Companies House holds the new Register of Overseas Entities, which requires overseas entities that own land or property in the UK to declare their beneficial owners and/or managing officers. Those who do not comply will face severe penalties, including restrictions on buying, selling, transferring, leasing, or charging their land or property in the UK.
The New Register of Overseas Entities came into effect on August 1, 2022. This means that any foreign entity wishing to buy, sell, or transfer land or property in the United Kingdom must first register with Companies House.
This legislation was introduced as part of the new Economic Crime (Transparency and Enforcement) Act 2022, and it also applies retroactively, dating back to 1999 in England and Wales and 2014 in Scotland.
If you qualify as an overseas entity and make any transfers, purchases, or sales of land or property after those dates, you must act before January 31, 2023.
This guide explains whether the new register covers you and, if so, what steps you must take.
What exactly is an Overseas Entity?
An overseas identity is any legal identity with a recognised legal structure, such as LLPs, non-UK partnerships, and foreign foundations.
The Act will apply to any non-UK incorporated company, even if the company is a UK tax resident.
Any legal entity with a legal personality not governed by the laws of the United Kingdom is likely to qualify as a legal entity and must therefore apply to the register for property and land transactions.
Any organisation or business that meets the criteria for an overseas entity must disclose information about its beneficial owners and/or managing officers.
Why Was the Register Established?
The Register of Overseas Entities (ROE) has been described as the “first of its kind,” It aims to increase transparency in all property and land transactions.
The requirement to disclose ownership and purchase sources is intended to prevent property transactions in the United Kingdom from being used as a mechanism for money laundering. The ROE, which is aimed at elite money laundering, will not allow shell companies to be used to hide criminals who use property transactions to process their illegal cash.
The ROE is launching just in time to help the government identify and prosecute Russian oligarchs who have used the UK to hide their illicit wealth.
All information must be verified, and the record is believed to make the UK property market less appealing to unscrupulous persons looking to hide illicit funds.
This registry is just one of a slew of new powers granted to Companies House, which were first revealed in February 2022. It is envisaged that by enacting these restrictions, severe organised crime will suffer in the United Kingdom, as they will no longer be able to use property to launder money.
The register will be open to the public and free to view.
Although the ROE was only established on August 1, 2022, its powers apply to all forms of property transactions.
Any property purchased in England and Wales since 1999 or in Scotland since 2014 will be subject to the new registration restrictions.
Furthermore, properties disposed of since February 2022 will be subject to the registry to catch any companies that have taken avoidant action. This means that even if a foreign entity no longer owns property in the United Kingdom, if it was sold after February 2022, it must still register.
A six-month transition period allowed all overseas entities to file their registration application.

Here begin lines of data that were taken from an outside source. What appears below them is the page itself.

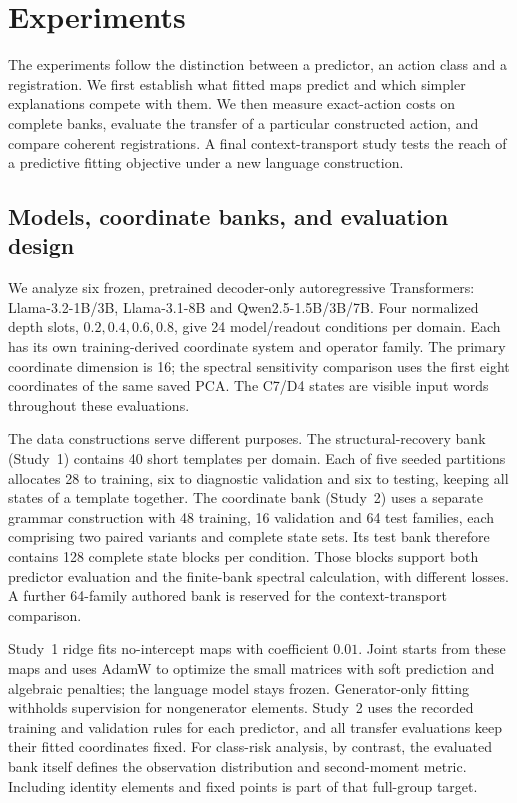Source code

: \section{Experiments}
\label{sec:pending-studies}
\label{sec:evidence}
The experiments follow the distinction between a predictor, an action class and a registration. We first establish what fitted maps predict and which simpler explanations compete with them. We then measure exact-action costs on complete banks, evaluate the transfer of a particular constructed action, and compare coherent registrations. A final context-transport study tests the reach of a predictive fitting objective under a new language construction.

\subsection{Models, coordinate banks, and evaluation design}
\label{sec:design}
We analyze six frozen, pretrained decoder-only autoregressive Transformers: Llama-3.2-1B/3B, Llama-3.1-8B and Qwen2.5-1.5B/3B/7B. Four normalized depth slots, $0.2,0.4,0.6,0.8$, give 24 model/readout conditions per domain. Each has its own training-derived coordinate system and operator family. The primary coordinate dimension is 16; the spectral sensitivity comparison uses the first eight coordinates of the same saved PCA. The C7/D4 states are visible input words throughout these evaluations.

The data constructions serve different purposes. The structural-recovery bank (Study~1) contains 40 short templates per domain. Each of five seeded partitions allocates 28 to training, six to diagnostic validation and six to testing, keeping all states of a template together. The coordinate bank (Study~2) uses a separate grammar construction with 48 training, 16 validation and 64 test families, each comprising two paired variants and complete state sets. Its test bank therefore contains 128 complete state blocks per condition. Those blocks support both predictor evaluation and the finite-bank spectral calculation, with different losses. A further 64-family authored bank is reserved for the context-transport comparison.

\hypertarget{par:estimation}{}
Study~1 ridge fits no-intercept maps with coefficient $0.01$. Joint starts from these maps and uses AdamW to optimize the small matrices with soft prediction and algebraic penalties; the language model stays frozen. Generator-only fitting withholds supervision for nongenerator elements. Study~2 uses the recorded training and validation rules for each predictor, and all transfer evaluations keep their fitted coordinates fixed. For class-risk analysis, by contrast, the evaluated bank itself defines the observation distribution and second-moment metric. Including identity elements and fixed points is part of that full-group target.

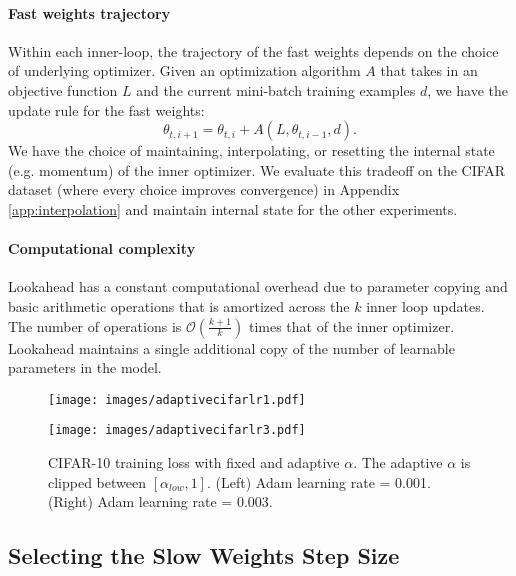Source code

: \documentclass{article}
\begin{document}
\paragraph{Fast weights trajectory} Within each inner-loop, the trajectory of the fast weights depends on the choice of underlying optimizer. Given an optimization algorithm $A$ that takes in an objective function $L$ and the current mini-batch training examples $d$, we have the update rule for the fast weights:
\begin{equation}
\theta_{t, i+1} = \theta_{t, i} + A(L, \theta_{t, i-1},d).
\end{equation}
We have the choice of maintaining, interpolating, or resetting the internal state (e.g. momentum) of the inner optimizer. We evaluate this tradeoff on the CIFAR dataset (where every choice improves convergence) in Appendix \ref{app:interpolation} and maintain internal state for the other experiments. 




\paragraph{Computational complexity} Lookahead has a constant computational overhead due to parameter copying and basic arithmetic operations that is amortized across the $k$ inner loop updates. The number of operations is $\mathcal{O}(\frac{k+1}{k})$ times that of the inner optimizer. Lookahead maintains a single additional copy of the number of learnable parameters in the model.

\begin{figure}
    \centering
    \begin{minipage}{0.49 \linewidth}
    \texttt{[image: images/adaptivecifarlr1.pdf]}
    \end{minipage} \hfill
    \begin{minipage}{0.49 \linewidth}
    \texttt{[image: images/adaptivecifarlr3.pdf]}
    \end{minipage}
    \caption{CIFAR-10 training loss with fixed and adaptive $\alpha$. The adaptive $\alpha$ is clipped between $[\alpha_{low}, 1]$. (Left) Adam learning rate = 0.001.  (Right) Adam learning rate = 0.003.} 
    \label{fig:adaptivealpha}
\end{figure}

\subsection{Selecting the Slow Weights Step Size}
\end{document}
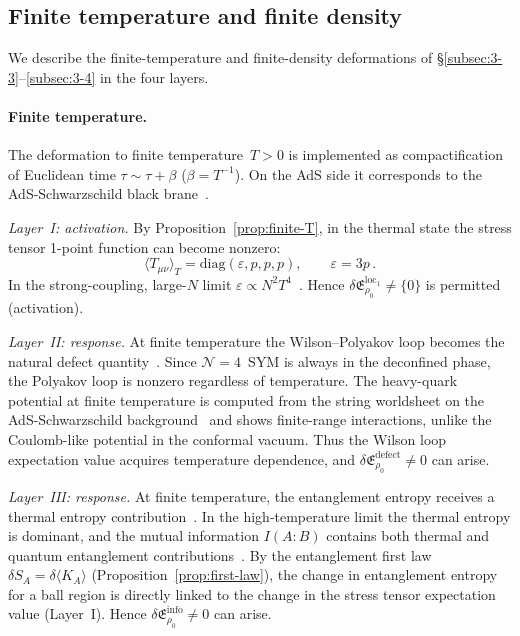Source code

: \documentclass[
  aps,
  prd,
  preprint,
  groupedaddress,
  nofootinbib,
  longbibliography
]{revtex4-2}
\theoremstyle{remark}
\newcommand{\N}{\mathcal{N}}
\begin{document}
\subsection{Finite temperature and finite density}%
  \label{subsec:7-3}

We describe the finite-temperature and finite-density
deformations of \S\ref{subsec:3-3}--\ref{subsec:3-4}
in the four layers.

\paragraph{Finite temperature.}
The deformation to finite temperature~$T>0$ is implemented as
compactification of Euclidean time
$\tau\sim\tau+\beta$ ($\beta=T^{-1}$).
On the AdS side it corresponds to the AdS-Schwarzschild black
brane~\cite{ref39}.

\emph{Layer~I: activation.}
By Proposition~\ref{prop:finite-T}, in the thermal state the
stress tensor 1-point function can become nonzero:
\begin{equation}\label{eq:thermal-Tmunu-finiteT}
  \langle T_{\mu\nu}\rangle_T
  = \mathrm{diag}(\varepsilon,p,p,p),\qquad
  \varepsilon = 3p\,.
\end{equation}
In the strong-coupling, large-$N$ limit
$\varepsilon\propto N^2 T^4$~\cite{ref4,ref39}.
Hence
$\delta\mathfrak{E}_{\rho_0}^{\mathrm{loc}_1}\neq\{0\}$
is permitted (activation).

\emph{Layer~II: response.}
At finite temperature the Wilson--Polyakov loop becomes the
natural defect quantity~\cite{ref40}.
Since $\N=4$~SYM is always in the deconfined phase, the
Polyakov loop is nonzero regardless of temperature.
The heavy-quark potential at finite temperature is computed from
the string worldsheet on the AdS-Schwarzschild
background~\cite{ref40,ref46} and shows finite-range
interactions, unlike the Coulomb-like potential in the conformal
vacuum.
Thus the Wilson loop expectation value acquires temperature
dependence, and
$\delta\mathfrak{E}_{\rho_0}^{\mathrm{defect}}\neq 0$
can arise.

\emph{Layer~III: response.}
At finite temperature, the entanglement entropy receives a
thermal entropy contribution~\cite{ref42}.
In the high-temperature limit the thermal entropy is dominant,
and the mutual information $I(A:B)$ contains both thermal and
quantum entanglement contributions~\cite{ref42}.
By the entanglement first law
$\delta S_A=\delta\langle K_A\rangle$
(Proposition~\ref{prop:first-law}), the change in entanglement
entropy for a ball region is directly linked to the change in the
stress tensor expectation value (Layer~I).
Hence
$\delta\mathfrak{E}_{\rho_0}^{\mathrm{info}}\neq 0$
can arise.
\end{document}
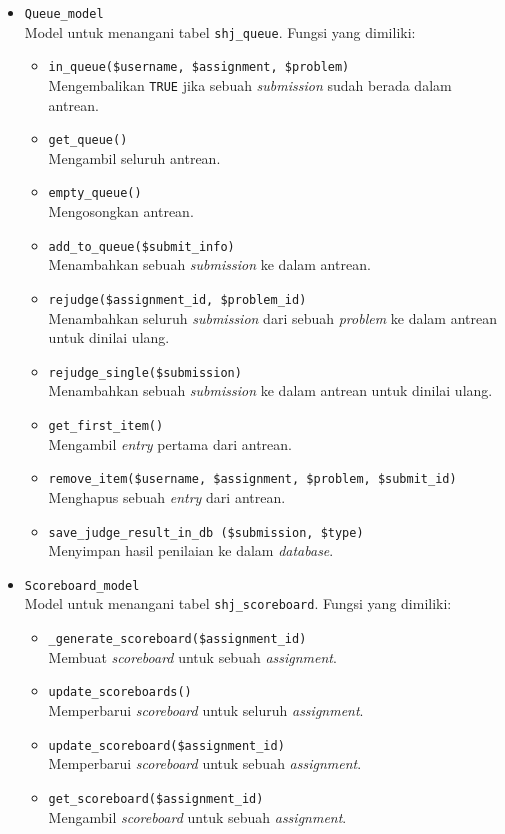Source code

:\begin{itemize}
	\item \verb|Queue_model| \\ Model untuk menangani tabel \verb|shj_queue|. Fungsi yang dimiliki:
	\begin{itemize}
	    \item \verb|in_queue($username, $assignment, $problem)| \\ Mengembalikan \verb|TRUE| jika sebuah \textit{submission} sudah berada dalam antrean.
	    \item \verb|get_queue()| \\ Mengambil seluruh antrean.
	    \item \verb|empty_queue()| \\ Mengosongkan antrean.
	    \item \verb|add_to_queue($submit_info)| \\ Menambahkan sebuah \textit{submission} ke dalam antrean.
	    \item \verb|rejudge($assignment_id, $problem_id)| \\ Menambahkan seluruh \textit{submission} dari sebuah \textit{problem} ke dalam antrean untuk dinilai ulang.
	    \item \verb|rejudge_single($submission)| \\  Menambahkan sebuah \textit{submission} ke dalam antrean untuk dinilai ulang.
	    \item \verb|get_first_item()| \\ Mengambil \textit{entry} pertama dari antrean.
	    \item \verb|remove_item($username, $assignment, $problem, $submit_id)| \\ Menghapus sebuah \textit{entry} dari antrean.
	    \item \verb|save_judge_result_in_db ($submission, $type)| \\ Menyimpan hasil penilaian ke dalam \textit{database}.
	\end{itemize}
	
	\item \verb|Scoreboard_model| \\ Model untuk menangani tabel \verb|shj_scoreboard|. Fungsi yang dimiliki:
	\begin{itemize}
	    \item \verb|_generate_scoreboard($assignment_id)| \\ Membuat \textit{scoreboard} untuk sebuah \textit{assignment}.
	    \item \verb|update_scoreboards()| \\ Memperbarui \textit{scoreboard} untuk seluruh \textit{assignment}.
	    \item \verb|update_scoreboard($assignment_id)| \\ Memperbarui \textit{scoreboard} untuk sebuah \textit{assignment}.
	    \item \verb|get_scoreboard($assignment_id)| \\ Mengambil \textit{scoreboard} untuk sebuah \textit{assignment}.
	\end{itemize}
	

\end{itemize}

All qualifying property transactions must be recorded before January 31, 2023.
Failure to register a property transaction within the register’s scope has serious repercussions. A fine of up to £2,500 per day and a prison sentence of up to five years might be imposed. Furthermore, future transactions involving the purchase, sale, transfer, lease, or charging of United Kingdom land or property will be restricted.
Utilizing the Register of Overseas Entities (ROE)
If your property transactions must be recorded, you must supply Companies House with verifiable information.
The application must contain details on the legal entity, its beneficial owners, and, in some cases, the managing officials. The information required varies depending on the structure. Still, it often includes name, date of birth, nationality, address, nature of control, and whether the person/entity is listed on a UK sanctions list. Any overseas registrations on which the entity or individual appears may also be necessary.
To achieve maximum transparency, the information required is purposefully comprehensive. There is a £100 application fee, and a United Kingdom-regulated agent must validate the information. This verification must take place no more than three months before the application deadline to the ROE.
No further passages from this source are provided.